What is required ▸
Filter the listing below for "Virtual" and report every line that has it.

Data to use ▸
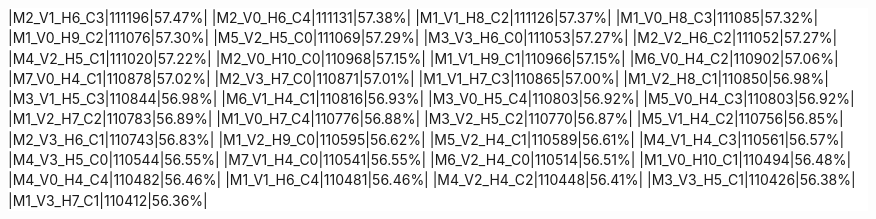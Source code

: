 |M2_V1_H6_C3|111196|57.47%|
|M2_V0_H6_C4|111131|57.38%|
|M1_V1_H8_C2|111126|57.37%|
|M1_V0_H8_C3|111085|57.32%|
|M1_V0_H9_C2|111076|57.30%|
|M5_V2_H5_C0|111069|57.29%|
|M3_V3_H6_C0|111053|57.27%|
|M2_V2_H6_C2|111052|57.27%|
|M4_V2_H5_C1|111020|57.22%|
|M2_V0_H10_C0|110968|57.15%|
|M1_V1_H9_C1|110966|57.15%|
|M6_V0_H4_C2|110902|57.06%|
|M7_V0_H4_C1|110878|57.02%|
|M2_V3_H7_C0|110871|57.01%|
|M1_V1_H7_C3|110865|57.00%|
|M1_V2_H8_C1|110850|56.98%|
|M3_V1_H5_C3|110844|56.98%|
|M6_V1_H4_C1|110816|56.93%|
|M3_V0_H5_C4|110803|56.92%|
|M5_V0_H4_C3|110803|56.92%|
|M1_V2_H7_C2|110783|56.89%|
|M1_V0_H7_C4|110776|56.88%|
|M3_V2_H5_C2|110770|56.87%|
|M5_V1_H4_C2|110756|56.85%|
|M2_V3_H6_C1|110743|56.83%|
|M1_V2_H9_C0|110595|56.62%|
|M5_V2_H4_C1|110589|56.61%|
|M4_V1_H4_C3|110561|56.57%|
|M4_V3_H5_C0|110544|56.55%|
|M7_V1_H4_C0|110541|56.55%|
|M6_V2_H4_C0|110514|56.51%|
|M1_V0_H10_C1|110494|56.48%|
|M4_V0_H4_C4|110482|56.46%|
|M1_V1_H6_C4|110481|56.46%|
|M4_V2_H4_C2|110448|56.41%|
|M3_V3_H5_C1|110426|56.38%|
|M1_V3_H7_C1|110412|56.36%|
* * *
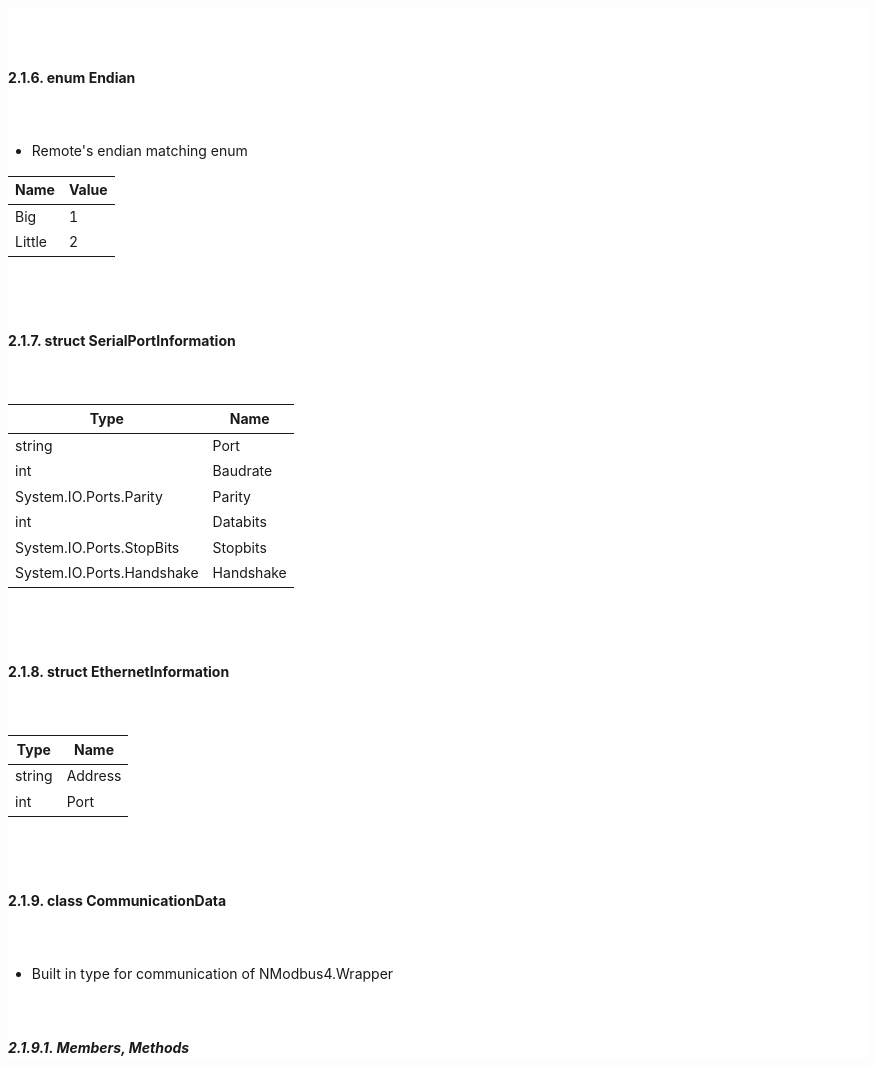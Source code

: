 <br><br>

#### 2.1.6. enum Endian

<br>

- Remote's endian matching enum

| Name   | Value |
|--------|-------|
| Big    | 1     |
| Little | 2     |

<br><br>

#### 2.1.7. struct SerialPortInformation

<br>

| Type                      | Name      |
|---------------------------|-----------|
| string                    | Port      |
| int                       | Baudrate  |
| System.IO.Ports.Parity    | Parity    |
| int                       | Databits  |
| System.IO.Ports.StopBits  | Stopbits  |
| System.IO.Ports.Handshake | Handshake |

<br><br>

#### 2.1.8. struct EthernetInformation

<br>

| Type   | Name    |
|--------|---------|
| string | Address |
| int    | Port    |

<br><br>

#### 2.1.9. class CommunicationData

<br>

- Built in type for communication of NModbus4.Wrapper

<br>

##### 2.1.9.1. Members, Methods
* * *
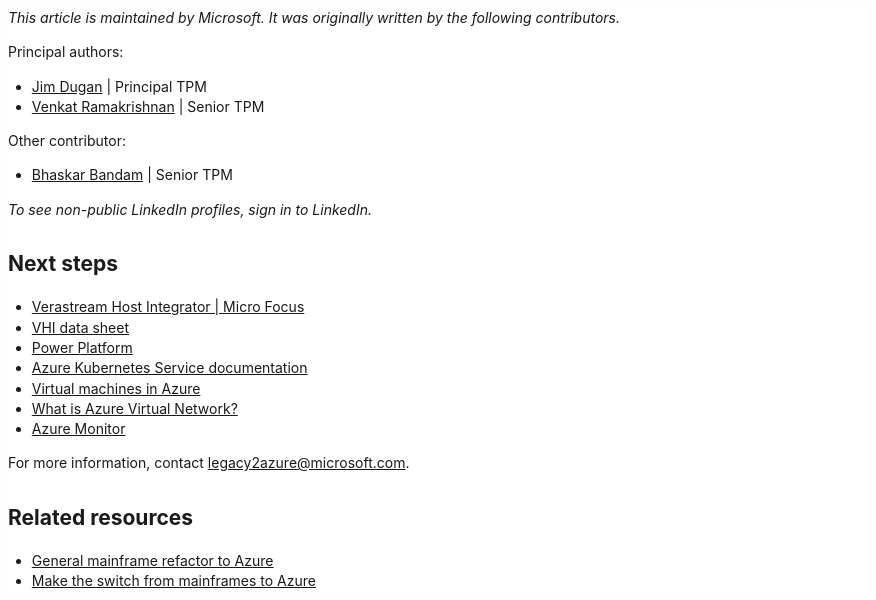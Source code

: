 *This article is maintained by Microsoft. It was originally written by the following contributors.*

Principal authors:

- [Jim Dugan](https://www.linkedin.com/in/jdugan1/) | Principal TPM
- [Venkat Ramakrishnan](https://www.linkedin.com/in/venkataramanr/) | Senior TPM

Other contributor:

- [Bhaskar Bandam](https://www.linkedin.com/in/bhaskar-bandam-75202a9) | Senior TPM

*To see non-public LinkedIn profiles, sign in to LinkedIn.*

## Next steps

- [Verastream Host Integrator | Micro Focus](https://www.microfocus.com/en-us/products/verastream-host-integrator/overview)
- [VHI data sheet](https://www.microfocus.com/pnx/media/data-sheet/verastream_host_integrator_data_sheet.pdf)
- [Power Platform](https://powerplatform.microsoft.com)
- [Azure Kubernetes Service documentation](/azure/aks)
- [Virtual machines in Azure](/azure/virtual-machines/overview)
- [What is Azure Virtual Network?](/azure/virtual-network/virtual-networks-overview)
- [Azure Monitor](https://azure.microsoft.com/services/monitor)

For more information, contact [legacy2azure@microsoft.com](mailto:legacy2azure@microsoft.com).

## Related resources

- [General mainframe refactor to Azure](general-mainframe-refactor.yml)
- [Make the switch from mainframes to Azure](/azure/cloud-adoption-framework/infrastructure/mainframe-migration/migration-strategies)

Reply to the task ▸
- [Virtual machines in Azure](/azure/virtual-machines/overview)
- [What is Azure Virtual Network?](/azure/virtual-network/virtual-networks-overview)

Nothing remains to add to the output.